Key insight: For a small model like Qwen3-0.6B, SFT alone cannot produce meaningful capability gains. However, Base model's pass@5 reached 62.6% — the model has the knowledge, but greedy decoding cannot reliably access it. This gap between greedy and pass@k is exactly what RL can close.

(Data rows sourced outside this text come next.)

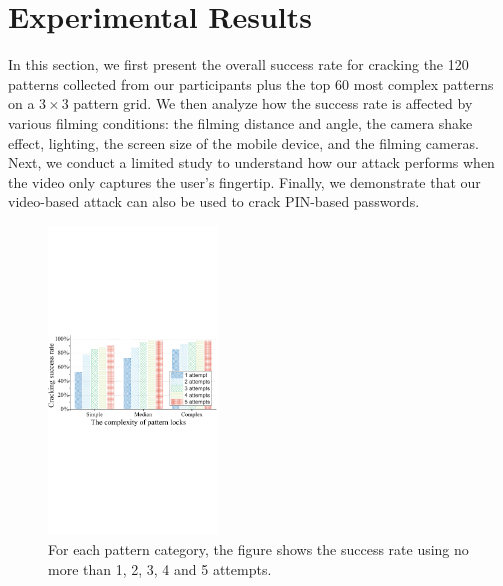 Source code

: \section{Experimental Results}
    In this section, we first present the overall success rate for cracking
    the 120 patterns collected from our participants plus the top 60 most complex patterns
    on a $3\times3$ pattern grid.
    We then analyze how the
     success rate is affected by various filming conditions: the filming distance and angle,
    the camera shake effect, lighting, the screen size of the mobile device, and the filming cameras.
    Next, we conduct a limited study to understand how our attack performs when the video only captures the user's fingertip.
     Finally, we demonstrate that our video-based attack can also be used to crack PIN-based passwords.

\begin{figure}[!t]
    \centering
    \includegraphics[width=0.4\textwidth]{fig/10.pdf}
    \vspace{-4mm}
    \caption{For each pattern category, the figure shows the success rate using no more than 1, 2, 3, 4 and 5 attempts.}
    \label{fig:fig10}
    \vspace{-4mm}
\end{figure}

    \vspace{-3mm}
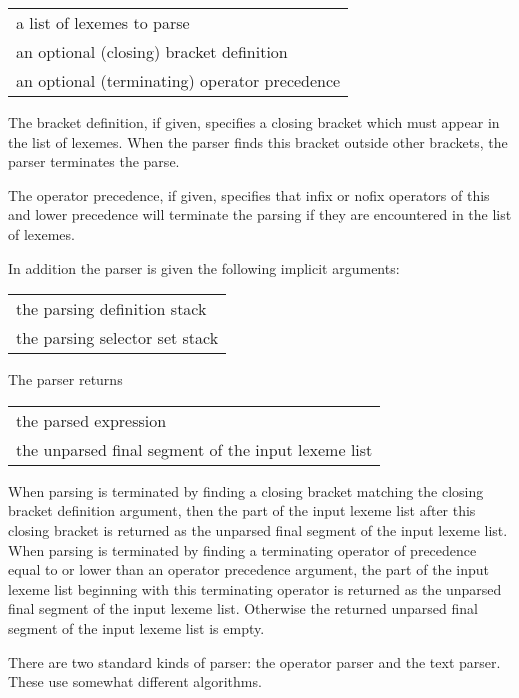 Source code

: \documentclass[12pt]{article}
\begin{document}
\begin{center}
\begin{tabular}{l}
a list of lexemes to parse \\
an optional (closing) bracket definition \\
an optional (terminating) operator precedence \\
\end{tabular}
\end{center}

The bracket definition, if given, specifies a closing bracket
which must appear in the list of lexemes.  When the parser
finds this bracket outside other brackets, the parser terminates
the parse.

The operator precedence, if given, specifies that infix or
nofix operators of this and lower precedence will terminate the parsing if
they are encountered in the list of lexemes.

In addition the parser is given the following implicit
arguments:

\begin{center}
\begin{tabular}{l}
the parsing definition stack \\
the parsing selector set stack
\end{tabular}
\end{center}

The parser returns

\begin{center}
\begin{tabular}{l}
the parsed expression \\
the unparsed final segment of the input lexeme list
\end{tabular}
\end{center}

When parsing is terminated by finding a closing bracket matching
the closing bracket definition argument, then the part of the
input lexeme list after this closing bracket is returned as the
unparsed final segment of the input lexeme list.  When parsing is
terminated by finding a terminating operator of precedence equal to or lower
than an operator precedence argument, the part of the input
lexeme list beginning with this terminating operator is returned as the
unparsed final segment of the input lexeme list.  Otherwise the
returned unparsed final segment of the input lexeme list is empty.

There are two standard kinds of parser: the operator parser
and the text parser.  These use somewhat different algorithms.
\end{document}
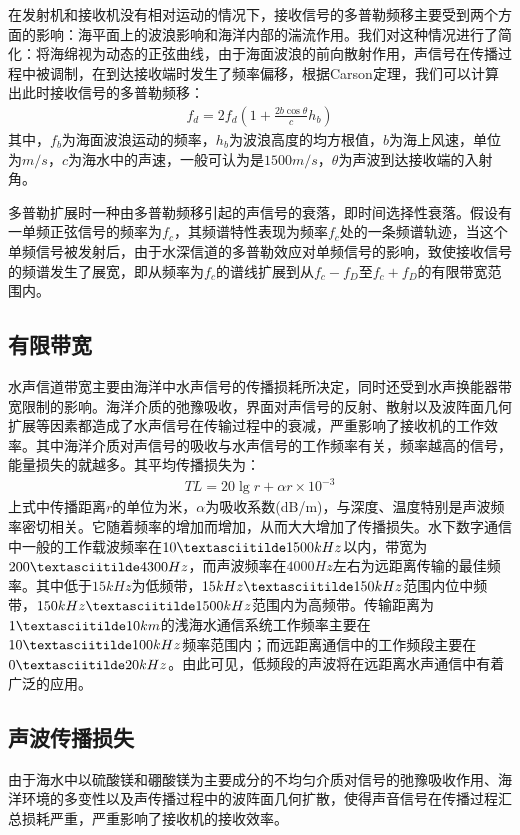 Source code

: 在发射机和接收机没有相对运动的情况下，接收信号的多普勒频移主要受到两个方面的影响：海平面上的波浪影响和海洋内部的湍流作用。我们对这种情况进行了简化：将海绵视为动态的正弦曲线，由于海面波浪的前向散射作用，声信号在传播过程中被调制，在到达接收端时发生了频率偏移，根据Carson定理，我们可以计算出此时接收信号的多普勒频移：
\begin{eqnarray}
    f_d=2f_d\left(1+\frac{2b\cos\theta}{c}h_b\right)
    \label{equ:2.5}
\end{eqnarray}
其中，$f_b$为海面波浪运动的频率，$h_b$为波浪高度的均方根值，$b$为海上风速，单位为$m/s$，$c$为海水中的声速，一般可认为是$1500m/s$，$\theta$为声波到达接收端的入射角。

多普勒扩展时一种由多普勒频移引起的声信号的衰落，即时间选择性衰落。假设有一单频正弦信号的频率为$f_c$，其频谱特性表现为频率$f_c$处的一条频谱轨迹，当这个单频信号被发射后，由于水深信道的多普勒效应对单频信号的影响，致使接收信号的频谱发生了展宽，即从频率为$f_c$的谱线扩展到从$f_c-f_D$至$f_c+f_D$的有限带宽范围内。
\subsection{有限带宽}
水声信道带宽主要由海洋中水声信号的传播损耗所决定，同时还受到水声换能器带宽限制的影响。海洋介质的弛豫吸收\citep{Essebbar1994}，界面对声信号的反射、散射以及波阵面几何扩展等因素都造成了水声信号在传输过程中的衰减，严重影响了接收机的工作效率。其中海洋介质对声信号的吸收与水声信号的工作频率有关，频率越高的信号，能量损失的就越多。其平均传播损失为：
\begin{eqnarray}
    TL=20\lg r+\alpha r\times10^{-3}
    \label{equ:2.6}
\end{eqnarray}
上式中传播距离$r$的单位为米，$\alpha$为吸收系数(dB/m)，与深度、温度特别是声波频率密切相关。它随着频率的增加而增加，从而大大增加了传播损失。水下数字通信中一般的工作载波频率在$10\textasciitilde
1500kHz$以内，带宽为$200\textasciitilde
4300Hz$，而声波频率在$4000Hz$左右为远距离传输的最佳频率。其中低于$15kHz$为低频带，$15kHz\textasciitilde
150kHz$范围内位中频带，$150kHz\textasciitilde
1500kHz$范围内为高频带。传输距离为$1\textasciitilde10km$的浅海水通信系统工作频率主要在$10\textasciitilde 100kHz$频率范围内；而远距离通信中的工作频段主要在$0\textasciitilde
20kHz$。由此可见，低频段的声波将在远距离水声通信中有着广泛的应用。
\subsection{声波传播损失}
由于海水中以硫酸镁和硼酸镁为主要成分的不均匀介质对信号的弛豫吸收作用、海洋环境的多变性以及声传播过程中的波阵面几何扩散，使得声音信号在传播过程汇总损耗严重，严重影响了接收机的接收效率。


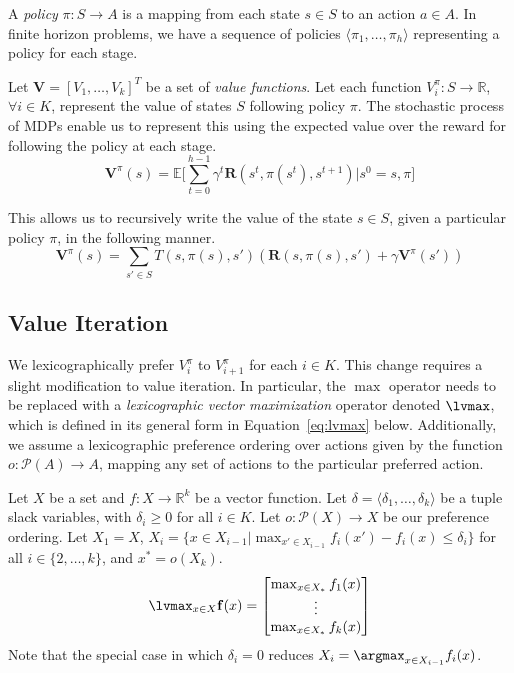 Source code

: A \emph{policy} $\pi : S \rightarrow A$ is a mapping from each state $s \in S$ to an action $a \in A$. In finite horizon problems, we have a sequence of policies $\langle \pi_1, \ldots, \pi_h \rangle$ representing a policy for each stage.

Let $\mathbf{V} = [V_1, \ldots, V_k]^T$ be a set of \emph{value functions}. Let each function $V_i^\pi : S \rightarrow \mathbb{R}$, $\forall i \in K$, represent the value of states $S$ following policy $\pi$. The stochastic process of MDPs enable us to represent this using the expected value over the reward for following the policy at each stage.
\begin{equation*}
    \mathbf{V}^\pi(s) = \mathbb{E} \Big[ \sum_{t=0}^{h-1} \gamma^t \mathbf{R}(s^t, \pi(s^t), s^{t+1}) \Big| s^0 = s, \pi \Big]
\end{equation*}

This allows us to recursively write the value of the state $s \in S$, given a particular policy $\pi$, in the following manner.
\begin{equation*}
    \mathbf{V}^\pi(s) = \sum_{s' \in S} T(s, \pi(s), s') (\mathbf{R}(s, \pi(s), s') + \gamma \mathbf{V}^\pi(s'))
\end{equation*}


\subsection{Value Iteration}

We lexicographically prefer $V_i^\pi$ to $V_{i+1}^\pi$ for each $i \in K$. This change requires a slight modification to value iteration. In particular, the $\max$ operator needs to be replaced with a \emph{lexicographic vector maximization} operator denoted $\lvmax$, which is defined in its general form in Equation~\ref{eq:lvmax} below. Additionally, we assume a lexicographic preference ordering over actions given by the function $o : \mathcal{P}(A) \rightarrow A$, mapping any set of actions to the particular preferred action.

Let $X$ be a set and $f : X \rightarrow \mathbb{R}^k$ be a vector function. Let $\delta = \langle \delta_1, \ldots, \delta_k \rangle$ be a tuple slack variables, with $\delta_i \geq 0$ for all $i \in K$. Let $o : \mathcal{P}(X) \rightarrow X$ be our preference ordering. Let $X_1 = X$, $X_i = \{x \in X_{i-1} | \max_{x' \in X_{i-1}} f_i(x') - f_i(x) \leq \delta_i \}$ for all $i \in \{2, \ldots, k\}$, and $x^* = o(X_k)$.
\begin{equation}
    \label{eq:lvmax}
    \lvmax_{x \in X} \mathbf{f}(x) = \begin{bmatrix}
            \max_{x \in X_*} f_1(x) \\
            \vdots \\
            \max_{x \in X_*} f_k(x)
        \end{bmatrix}
\end{equation}
Note that the special case in which $\delta_i = 0$ reduces $X_i = \argmax_{x \in X_{i-1}} f_i(x)$.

Phase 2: GRPO Validation — RL >> SFT

Why GRPO?

GRPO samples $K$ completions per prompt and computes group-relative advantages, directly optimizing the generation distribution. It narrows the greedy-pass@k gap without needing additional labeled data — the reward signal comes from comparing generated answers to ground truth.

Setup

  • Framework: verl 0.7.1
  • $K=10$, Temperature $=0.7$, LR $=1 \times 10^-6$
  • Single RTX 5090 32GB (Actor + vLLM rollout dual-engine)
  • 1,772 GRPO training prompts filtered for extractable answers ($\boxed$)

Results

ModelTrainingAccuracy
Base (Qwen3-0.6B)None36.2%
SFT Coldstart (best)Full SFT39.5%
GRPO from BaseGRPO 5ep46.6%

GRPO from Base directly achieved 46.6% — +7.1pp over the best SFT. This was the first clear validation that RL is the right path.

GRPO Base→5ep training


Phase 3: Teaching "I Don't Know" — None Discrimination

The Problem

13% of the validation set consists of critical thinking problems that are intentionally underspecified — the correct answer is None. After initial GRPO training, the model scored 0% on these problems: it always hallucinated an answer instead of recognizing impossibility.

Two-Stage Solution

  1. SFT Stage: Fine-tune the GRPO checkpoint on 150 None-labeled examples (with full "condition check → missing info → None" reasoning chains) + 400 cold-start examples (lr = $2 \times 10^-6$, 2 epochs).
  2. GRPO Stage: Resume GRPO training with the reward function giving bonus points for correct None answers.

Results

ModelOverallNone AccFalse PositiveWeird Tokens
GRPO Base→ep5 (no None)46.6%0%3.8%
SFT None only40.7%67.7%22.1%10.8%
GRPO Mixed (SFT→GRPO)55.7%80.0%14.0%14.0%

Critical insight: Build math ability first (GRPO), then teach None discrimination (SFT), then consolidate both (GRPO). Doing None SFT directly from Base caused false positives to explode above 45%.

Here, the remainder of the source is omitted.